[sidebar] The Portland Phoenix
September 14 - September 21, 2000

[This Just In]


The Game

Maine wrestlers run the show

by Tim O'Sullivan

TJI_wrestlers The Eastern Wrestling Alliance, the only professional wrestling organization based in Maine, has changed ownership. Now, the inmates are running the asylum.

A group of three EWA employees, two wrestlers, and one ominously silent partner, succeeded in wrenching the alliance from the clutches of one James St. Jean of Jay. It is unclear if this alliterative name is or is not a pseudonym. Terms of the deal were also not disclosed.

Joshua Shea, one of the new owners/wrestlers, says that this type of takeover is a first. "As far as wrestlers owning a group, this is the first I've heard of it at this level." Having first-hand knowledge of the mat and turnbuckle will give Shea and his partners a decided advantage. "Our former owner didn't understand some of the subtleties of the business, and I think that's where we'll succeed. We really understand the product."

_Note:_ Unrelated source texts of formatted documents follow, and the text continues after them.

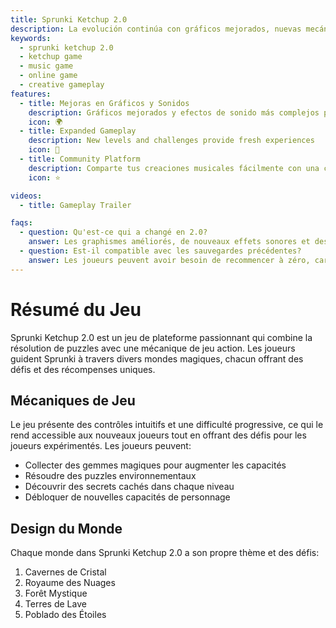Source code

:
```yaml
---
title: Sprunki Ketchup 2.0
description: La evolución continúa con gráficos mejorados, nuevas mecánicas de sonido y características de juego más profundas.
keywords:
  - sprunki ketchup 2.0
  - ketchup game
  - music game
  - online game
  - creative gameplay
features:
  - title: Mejoras en Gráficos y Sonidos
    description: Gráficos mejorados y efectos de sonido más complejos para una atmósfera más rica
    icon: 🌍
  - title: Expanded Gameplay
    description: New levels and challenges provide fresh experiences
    icon: 🧩
  - title: Community Platform
    description: Comparte tus creaciones musicales fácilmente con una comunidad expandida
    icon: ⭐

videos:
  - title: Gameplay Trailer

faqs:
  - question: Qu'est-ce qui a changé en 2.0?
    answer: Les graphismes améliorés, de nouveaux effets sonores et des mécaniques de jeu supplémentaires rendent cette version unique.
  - question: Est-il compatible avec les sauvegardes précédentes?
    answer: Les joueurs peuvent avoir besoin de recommencer à zéro, car les sauvegardes de l'original peuvent ne pas être compatibles avec les mises à jour majeures dans les mécaniques de jeu.
---
```


# Résumé du Jeu

Sprunki Ketchup 2.0 est un jeu de plateforme passionnant qui combine la résolution de puzzles avec une mécanique de jeu action. Les joueurs guident Sprunki à travers divers mondes magiques, chacun offrant des défis et des récompenses uniques.

## Mécaniques de Jeu

Le jeu présente des contrôles intuitifs et une difficulté progressive, ce qui le rend accessible aux nouveaux joueurs tout en offrant des défis pour les joueurs expérimentés. Les joueurs peuvent:

- Collecter des gemmes magiques pour augmenter les capacités
- Résoudre des puzzles environnementaux
- Découvrir des secrets cachés dans chaque niveau
- Débloquer de nouvelles capacités de personnage

## Design du Monde

Chaque monde dans Sprunki Ketchup 2.0 a son propre thème et des défis:

1. Cavernes de Cristal
2. Royaume des Nuages
3. Forêt Mystique
4. Terres de Lave
5. Poblado des Étoiles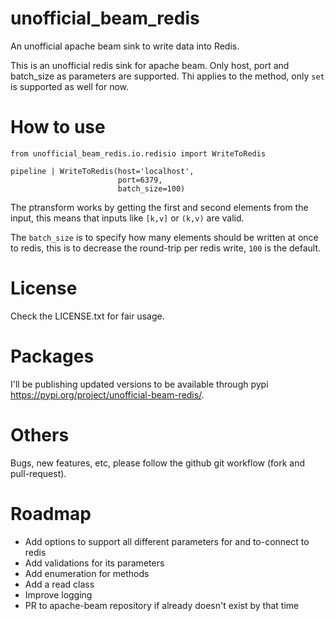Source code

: # unofficial_beam_redis

An unofficial apache beam sink to write data into Redis.

This is an unofficial redis sink for apache beam. Only host,
port and batch_size as parameters are supported. Thi applies to the method, 
only `set` is supported as well for now.

# How to use

```
from unofficial_beam_redis.io.redisio import WriteToRedis

pipeline | WriteToRedis(host='localhost',
                        port=6379,
                        batch_size=100)

```

The ptransform works by getting the first and second elements from the input,
this means that inputs like `[k,v]` or `(k,v)` are valid.

The `batch_size` is to specify how many elements should be written at once to
redis, this is to decrease the round-trip per redis write, `100` is the default.

# License

Check the LICENSE.txt for fair usage. 

# Packages

I'll be publishing updated versions to be
available through pypi https://pypi.org/project/unofficial-beam-redis/.

# Others

Bugs, new features, etc, please follow the github git workflow 
(fork and pull-request).

# Roadmap

- Add options to support all different parameters for and to-connect to redis
- Add validations for its parameters
- Add enumeration for methods
- Add a read class
- Improve logging
- PR to apache-beam repository if already doesn't exist by that time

The EWA has been staging exhibitions in southern and central Maine since 1997 and has been featured on The Today Show, MSNBC's Time and Again and MTV. Yet the alliance's drawing power has waned during the past year due to limited activity. Steven Rand, a native Mainer and the other owner/wrestler, plans to change that. Lower ticket prices, potential television appearances, a consistent Portland venue and shows on a regular, monthly basis are all part of a strategy to pump up the fan base like a flexed pectoral muscle. "We want to present one or two shows a month," says Rand, who wrestles under the name Steve Ramsey, "and get people coming back so we can give them continuing stories and so they can get to know the characters."

Indeed, the EWA is frothing with characters and plots worthy of DC Comics. Shea has also been the EWA's "booker," the creative force behind the personalities and dramas that fuel pro wrestling, and this experience will come to the fore as the EWA moves in its new direction. "As for actual story lines, we're looking at bringing more drama to the story part of it," says Shea. "Our bigger stars will be getting more time on the microphone to develop their characters."

Some of these characters include "Delicious" Dave Viscous (nee David Webber, a mild-mannered lobsterman by day) the current heavyweight champion who has never lost a match in the EWA. "The Bouncer" Larry Huntley does not conceal his everyday identity like most wrestlers and superheroes, rather, he relishes it. Larry is, you guessed it, a bouncer at the Dirty Bird in the Old Port. He utilizes his bouncing skills as both a referee and a wrestler, and his signature finishing move is a bouncer choke hold Larry refers to as "Toughlove."

Currently, Larry is looking to lay a little tough love on The Damned, EWA's tag team champions. "I don't care if I am alone or not, I will get some revenge on them," writes Larry in the EWA forum, found on the alliance Website, www.ewawrestling.com.

Every fairy tale and every wrestling organization needs a villain, and the EWA is no exception. Dr. Everette Payne is the essence of pure evil as he leads his Hardcore Institute on a quest to destroy all in their path. Dr. Payne, who hails from parts unknown, does not limit his abuse to other wrestlers, but dishes it out to the fans around Maine as well, who he refers to as "the great unwashed inbred masses," and "the dumbest fans anywhere in the world." He describes Gorham, frequent site of EWA events, as a "Xanadu of incest, bestiality, and illiteracy," and also claims that "Windham is the pimple on the buttocks of Maine, and that would mean that Gorham, geographically and socially speaking, would be the actual bunghole of Maine." The rest of his compelling diatribe is also available on the EWA Website. Undoubtedly, the feud between Dr. Payne's Hardcore Institute and the rest of the EWA will continue to go Hatfield-McCoy under the new ownership.

The first show under the new EWA regime will be held Friday, September 22, at the Shaw School in Gorham. Shea, eager to get his new business to the top rope, lays down the bottom line. "I think the fact that so many of us are from Maine makes it special," he says. "We just like putting on these shows and hopefully can make a few bucks in the process."